Cet engagement est d’autant plus prononcé qu’il s’insère aussi dans un cadre institutionnel régional qui n’est pas sans l’influencer. Nombre d’institutions culturelles rennaises affichent ainsi, le plus souvent dans leur dénomination, leur référence à la Bretagne. Par ailleurs, l’élection de Jean-Yves Le Drian à la tête de la région, en 2004, tisse un cadre d’action et de réflexion sur la question de l’identité bretonne qui s’impose peu ou prou aux acteurs socialistes de la cité. Ce mouvement profond, relayé et amplifié par la presse locale, n’est pas sans porter ses fruits dans l’opinion comme l’atteste la toute récente dénomination du stade de football de la route de Lorient, désormais appelé Roazhon Park à l’issue d’une consultation d’internautes.

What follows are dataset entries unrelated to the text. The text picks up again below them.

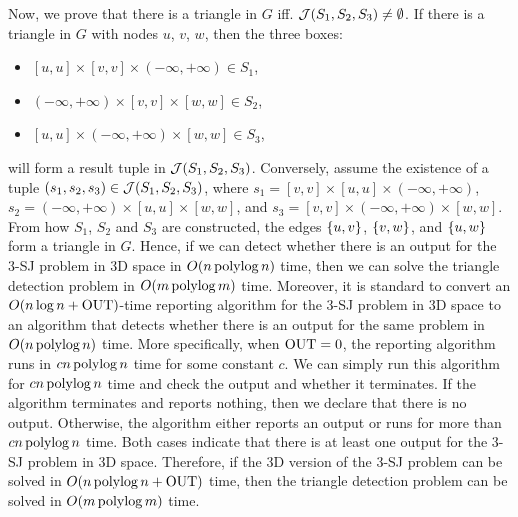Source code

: Now, we prove that there is a triangle in $G$ iff.
 $\mathcal{J}(S_1,S_2,S_3) \neq \emptyset$. If there is a triangle in $G$ with nodes $u$, $v$, $w$, then the three boxes:
\begin{itemize}
    \item $[u,u]\times [v,v]\times(-\infty,+\infty)\in S_1$,
    \item $(-\infty,+\infty)\times[v,v]\times [w,w] \in S_2$,
    \item $[u,u]\times(-\infty,+\infty)\times [w,w] \in S_3$,
\end{itemize}
will form a result tuple in $\mathcal{J}(S_1,S_2,S_3)$. Conversely, assume the existence of a tuple $(s_1,s_2,s_3)\in \mathcal{J}(S_1,S_2,S_3)$, where $s_1 = [v,v]\times [u,u]\times(-\infty,+\infty)$, $s_2 = (-\infty,+\infty)\times[u,u]\times [w,w]$, and $s_3 = [v,v]\times(-\infty,+\infty)\times [w,w]$. From how $S_1$, $S_2$ and $S_3$ are constructed, the edges $\{u,v\}$, $\{v,w\}$, and $\{u,w\}$ form a triangle in $G$. Hence, if we can detect whether there is an output for the 3-SJ problem in 3D space in $O(n\operatorname*{polylog} n)$ time, then we can solve the triangle detection problem 
in $O(m \operatorname*{polylog} m)$ time. Moreover, it is standard to convert an $O(n \log n + \mathrm{OUT})$-time reporting algorithm for the 3-SJ problem in 3D space to an algorithm that detects whether there is an output for the same problem in $O(n \operatorname*{polylog} n)$ time. More specifically, when $\mathrm{OUT} = 0$, the reporting algorithm runs in $cn\operatorname*{polylog} n$ time for some constant $c$. We can simply run this algorithm for $cn\operatorname*{polylog} n$ time and check the output and whether it terminates. If the algorithm terminates and reports nothing, then we declare that there is no output. Otherwise, the algorithm either reports an output or runs for more than $cn\operatorname*{polylog} n$ time. Both cases indicate that there is at least one output for the 3-SJ problem in 3D space. Therefore, if the 3D version of the 3-SJ problem can be solved in $O(n\operatorname*{polylog} n + \mathrm{OUT})$ time, then the triangle detection problem can be solved in $O(m\operatorname*{polylog} m)$ time.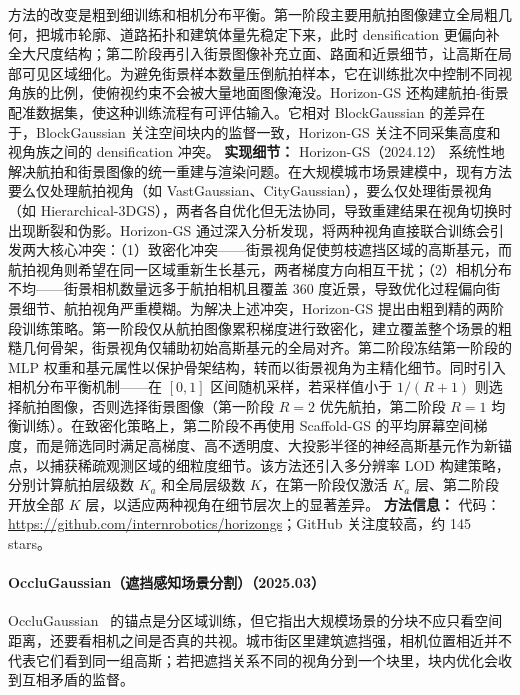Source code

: 方法的改变是粗到细训练和相机分布平衡。第一阶段主要用航拍图像建立全局粗几何，把城市轮廓、道路拓扑和建筑体量先稳定下来，此时 densification 更偏向补全大尺度结构；第二阶段再引入街景图像补充立面、路面和近景细节，让高斯在局部可见区域细化。为避免街景样本数量压倒航拍样本，它在训练批次中控制不同视角族的比例，使俯视约束不会被大量地面图像淹没。Horizon-GS 还构建航拍-街景配准数据集，使这种训练流程有可评估输入。它相对 BlockGaussian 的差异在于，BlockGaussian 关注空间块内的监督一致，Horizon-GS 关注不同采集高度和视角族之间的 densification 冲突。
\textbf{实现细节：} Horizon-GS（2024.12） 系统性地解决航拍和街景图像的统一重建与渲染问题。在大规模城市场景建模中，现有方法要么仅处理航拍视角（如 VastGaussian、CityGaussian），要么仅处理街景视角（如 Hierarchical-3DGS），两者各自优化但无法协同，导致重建结果在视角切换时出现断裂和伪影。Horizon-GS 通过深入分析发现，将两种视角直接联合训练会引发两大核心冲突：（1）致密化冲突——街景视角促使剪枝遮挡区域的高斯基元，而航拍视角则希望在同一区域重新生长基元，两者梯度方向相互干扰；（2）相机分布不均——街景相机数量远多于航拍相机且覆盖 360 度近景，导致优化过程偏向街景细节、航拍视角严重模糊。为解决上述冲突，Horizon-GS 提出由粗到精的两阶段训练策略。第一阶段仅从航拍图像累积梯度进行致密化，建立覆盖整个场景的粗糙几何骨架，街景视角仅辅助初始高斯基元的全局对齐。第二阶段冻结第一阶段的 MLP 权重和基元属性以保护骨架结构，转而以街景视角为主精化细节。同时引入相机分布平衡机制——在 $[0,1]$ 区间随机采样，若采样值小于 $1/(R+1)$ 则选择航拍图像，否则选择街景图像（第一阶段 $R\!=\!2$ 优先航拍，第二阶段 $R\!=\!1$ 均衡训练）。在致密化策略上，第二阶段不再使用 Scaffold-GS 的平均屏幕空间梯度，而是筛选同时满足高梯度、高不透明度、大投影半径的神经高斯基元作为新锚点，以捕获稀疏观测区域的细粒度细节。该方法还引入多分辨率 LOD 构建策略，分别计算航拍层级数 $K_a$ 和全局层级数 $K$，在第一阶段仅激活 $K_a$ 层、第二阶段开放全部 $K$ 层，以适应两种视角在细节层次上的显著差异。
\textbf{方法信息：} 代码：\url{https://github.com/internrobotics/horizongs}；GitHub 关注度较高，约 145 stars。



\paragraph{OccluGaussian（遮挡感知场景分割）（2025.03）}
OccluGaussian~\cite{2503_16177} 的锚点是分区域训练，但它指出大规模场景的分块不应只看空间距离，还要看相机之间是否真的共视。城市街区里建筑遮挡强，相机位置相近并不代表它们看到同一组高斯；若把遮挡关系不同的视角分到一个块里，块内优化会收到互相矛盾的监督。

Cette dynamique ne doit cependant pas masquer d’autres réalités et, comme par le passé, Rennes et ses édiles savent jouer sur les ressorts d’une identité protéiforme. La récente redéfinition des circonscriptions régionales par le gouvernement Valls l’a montré dans le cadre des questionnements et des polémiques particulièrement intenses qui l’ont accompagnée. Si le débat a semblé réactiver les querelles du passé entre les partisans d’une « Bretagne historique », posant en principe la dimension essentialiste de la Bretagne d’Ancien Régime, et les partisans d’une circonscription régionale élargie au nom des réalités économiques, il a néanmoins montré de sensibles inflexions. En affirmant son engagement en faveur de cette seconde solution, dans le cadre d’une circonscription réunissant la Bretagne et les Pays de la Loire, la nouvelle maire de Rennes, Nathalie Appéré, a témoigné d’une approche singulière au regard des positions défendues traditionnellement par les édiles rennais dans ce débat. La volonté de dépasser la vieille rivalité avec Nantes est patente, mettant en évidence les liens établis entre les deux villes à l’initiative de Daniel Delaveau, son prédécesseur, et de Jean-Marc Ayrault. Par la voix de sa maire, Rennes affiche une nouvelle fois sa capacité à jouer sur des statuts différents. Ville bretonne, bien plus qu’elle ne l’a jamais été au cours de la période contemporaine, Rennes entend aussi se présenter, à l’instigation de bon nombre de ses acteurs économiques et politiques, comme une métropole de l’Ouest, attentive à s’inscrire dans un cadre territorial qui lui semble correspondre aux défis actuels qui structurent l’espace européen. En ce sens, les édiles rennais font une nouvelle fois la preuve d’un attachement privilégié et prépondérant à la défense des intérêts de la cité.